# Pair RDDs

- Definition: Key-value pairs, commonly for operations such as aggregations and ETL
    + e.g. student ID as key and their information as values
    + Key: int, str, tuples, etc. 
    + Values: lists, tuples, dicts, set, etc. - can be simple obj to data structures
- Key could be duplicate, same key can appear in each element
- Allow operations on each key in parallel . regroup data cross the network

### Example 1

In [1]:
from pyspark import SparkContext
sc = SparkContext.getOrCreate()

In [2]:
lines = sc.textFile("./data/README.md")
words = lines.flatMap(lambda l: l.split(" ")).map(lambda x: (x, 1))

In [3]:
words.glom().collect()[:10]

[[(u'#', 1),
  (u'Apache', 1),
  (u'Spark', 1),
  (u'', 1),
  (u'Spark', 1),
  (u'is', 1),
  (u'a', 1),
  (u'fast', 1),
  (u'and', 1),
  (u'general', 1),
  (u'cluster', 1),
  (u'computing', 1),
  (u'system', 1),
  (u'for', 1),
  (u'Big', 1),
  (u'Data.', 1),
  (u'It', 1),
  (u'provides', 1),
  (u'high-level', 1),
  (u'APIs', 1),
  (u'in', 1),
  (u'Scala,', 1),
  (u'Java,', 1),
  (u'Python,', 1),
  (u'and', 1),
  (u'R,', 1),
  (u'and', 1),
  (u'an', 1),
  (u'optimized', 1),
  (u'engine', 1),
  (u'that', 1),
  (u'supports', 1),
  (u'general', 1),
  (u'computation', 1),
  (u'graphs', 1),
  (u'for', 1),
  (u'data', 1),
  (u'analysis.', 1),
  (u'It', 1),
  (u'also', 1),
  (u'supports', 1),
  (u'a', 1),
  (u'rich', 1),
  (u'set', 1),
  (u'of', 1),
  (u'higher-level', 1),
  (u'tools', 1),
  (u'including', 1),
  (u'Spark', 1),
  (u'SQL', 1),
  (u'for', 1),
  (u'SQL', 1),
  (u'and', 1),
  (u'DataFrames,', 1),
  (u'MLlib', 1),
  (u'for', 1),
  (u'machine', 1),
  (u'learning,', 1),
  (u'GraphX', 

## Pair RDDs Operations

### Transformation

- **`keys()`**: return an RDD of keys only (allow duplicates)
- **`values()`**: return an RDD of values only (allow duplications)


- **`sortByKey()`**: return an RDD sorted by the key - option to set ascending=True/False
- **`groupByKey()`**: group value of the same key: `rdd.groupByKey().map(lambda x: (x[0], list(x[1]))` to visualize


- **`mapValues()`**: pass each value in the key-value pair RDD through a map fucntion without changing the keys.

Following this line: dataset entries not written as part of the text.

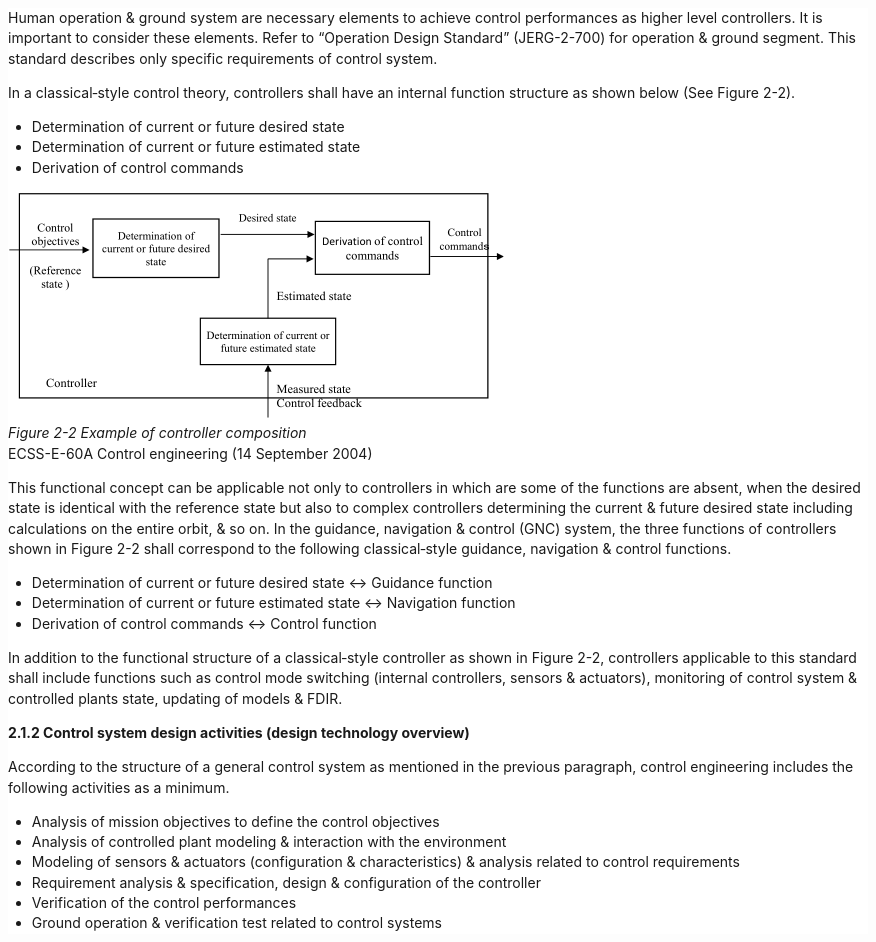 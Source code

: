 Human operation & ground system are necessary elements to achieve control performances as higher level controllers. It is important to consider these elements. Refer to “Operation Design Standard” (JERG-2-700) for operation & ground segment. This standard describes only specific requirements of control system.

In a classical‑style control theory, controllers shall have an internal function structure as shown below (See Figure 2-2).

   - Determination of current or future desired state
   - Determination of current or future estimated state
   - Derivation of control commands

![](f/doc/jp/jerg_2_500_02.png)  
*Figure 2-2 Example of controller composition*  
ECSS-E-60A Control engineering (14 September 2004)

This functional concept can be applicable not only to controllers in which are some of the functions are absent, when the desired state is identical with the reference state but also to complex controllers determining the current & future desired state including calculations on the entire orbit, & so on. In the guidance, navigation & control (GNC) system, the three functions of controllers shown in Figure 2-2 shall correspond to the following classical‑style guidance, navigation & control functions.

   - Determination of current or future desired state ↔ Guidance function
   - Determination of current or future estimated state ↔ Navigation function
   - Derivation of control commands ↔ Control function

In addition to the functional structure of a classical‑style controller as shown in Figure 2-2, controllers applicable to this standard shall include functions such as control mode switching (internal controllers, sensors & actuators), monitoring of control system & controlled plants state, updating of models & FDIR.

**2.1.2 Control system design activities (design technology overview)**

According to the structure of a general control system as mentioned in the previous paragraph, control engineering includes the following activities as a minimum.

   - Analysis of mission objectives to define the control objectives
   - Analysis of controlled plant modeling & interaction with the environment
   - Modeling of sensors & actuators (configuration & characteristics) & analysis related to control requirements
   - Requirement analysis & specification, design & configuration of the controller
   - Verification of the control performances
   - Ground operation & verification test related to control systems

Retain the original partioning
- **`flatMapValues()`**: pass each value in the key-value pair RDD through a flatMap function without changing the keys. Retain the original RDD's partitioning. 

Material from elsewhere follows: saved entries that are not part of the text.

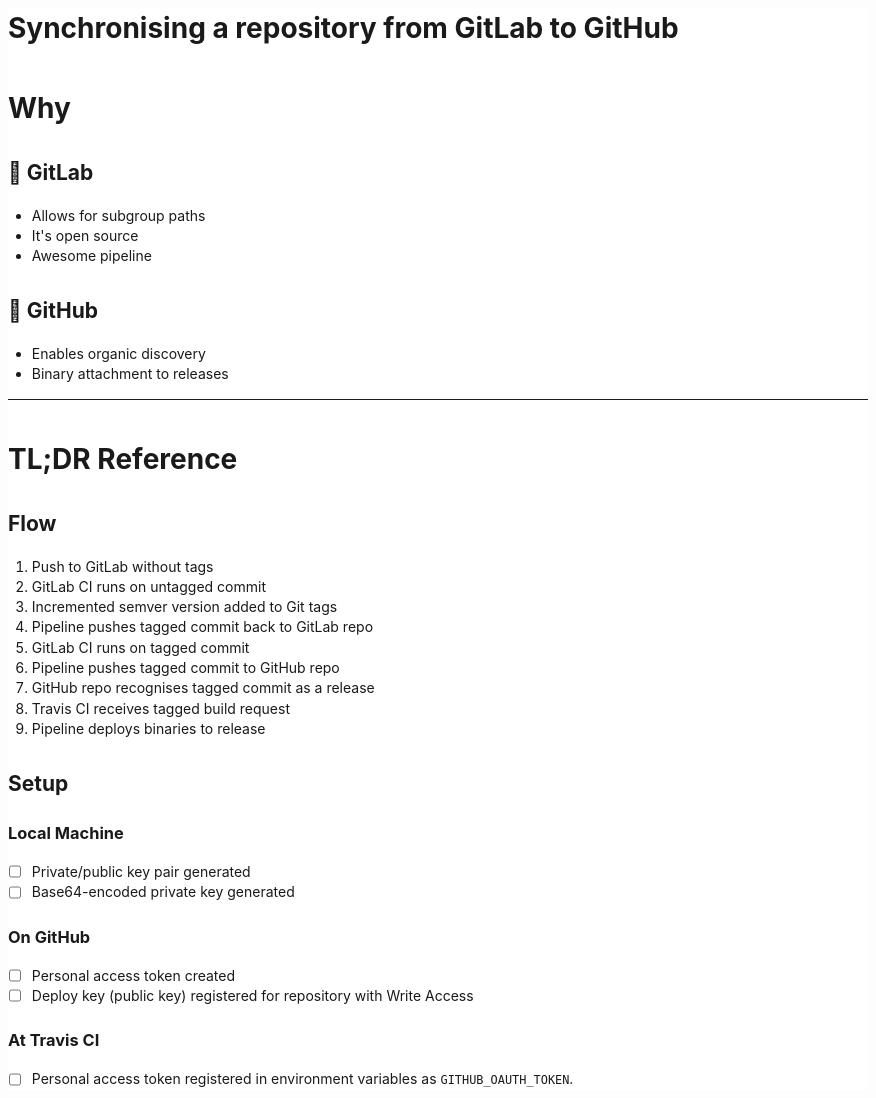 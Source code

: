 # Synchronising a repository from GitLab to GitHub

# Why

## 💚 GitLab

- Allows for subgroup paths
- It's open source
- Awesome pipeline

## 💚 GitHub

- Enables organic discovery
- Binary attachment to releases

- - -

# TL;DR Reference

## Flow

1. Push to GitLab without tags
2. GitLab CI runs on untagged commit
3. Incremented semver version added to Git tags
4. Pipeline pushes tagged commit back to GitLab repo
5. GitLab CI runs on tagged commit
6. Pipeline pushes tagged commit to GitHub repo
7. GitHub repo recognises tagged commit as a release
8. Travis CI receives tagged build request
9. Pipeline deploys binaries to release

## Setup

### Local Machine

- [ ] Private/public key pair generated
- [ ] Base64-encoded private key generated

### On GitHub

- [ ] Personal access token created
- [ ] Deploy key (public key) registered for repository with Write Access

### At Travis CI

- [ ] Personal access token registered in environment variables as `GITHUB_OAUTH_TOKEN`.
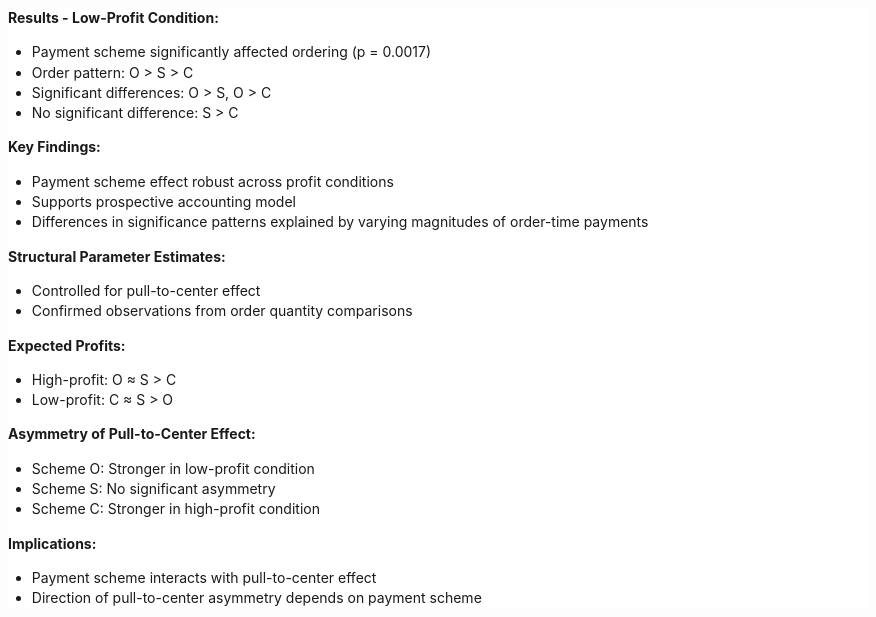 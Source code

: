 **Results - Low-Profit Condition:**
- Payment scheme significantly affected ordering (p = 0.0017)
- Order pattern: O > S > C
- Significant differences: O > S, O > C
- No significant difference: S > C

**Key Findings:**
- Payment scheme effect robust across profit conditions
- Supports prospective accounting model
- Differences in significance patterns explained by varying magnitudes of order-time payments

**Structural Parameter Estimates:**
- Controlled for pull-to-center effect
- Confirmed observations from order quantity comparisons

**Expected Profits:**
- High-profit: O ≈ S > C
- Low-profit: C ≈ S > O

**Asymmetry of Pull-to-Center Effect:**
- Scheme O: Stronger in low-profit condition
- Scheme S: No significant asymmetry
- Scheme C: Stronger in high-profit condition

**Implications:**
- Payment scheme interacts with pull-to-center effect
- Direction of pull-to-center asymmetry depends on payment scheme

- **`reduceByKey()`**: Run several parallel reduce operations, one for each key in the data set. When called on a dataset of (Key, Val) pairs. Returns a dataset of (Key, Val) pairs where the values for each key are aggregated using the given reduce function func.
    + calculate the function (value) on the partition first, and then merge using the unique key
    + reduceByKey and groupByKey will require less data shuffle by grouping the values together by key vs. mapValues (i.e. more computationally expensive)
    + To group values for the purpose of aggregation using reduceByKey(), foldByKey() or combineByKey() will provide worse performance since they combines the aggregation function before the shuffle.
    
    
- **`combineByKey(createCombiner, mergeValue, mergeCombiners)`**:
    + Similar to `aggregate()`.
    + **`createCombiner`** - If it is new in a partition (not an RDD!), create the initial value for the accumulator on the key.
    + **`mergeValue`** - If it is not new in the partition, apply the mergeValue function. 
    + **`mergeCombiners`** - Since each partition is processed independently, we can have multiple accumulators for the same key. When merging the results from each partition, apply the mergeCombiners to merge the accumulators for the same key.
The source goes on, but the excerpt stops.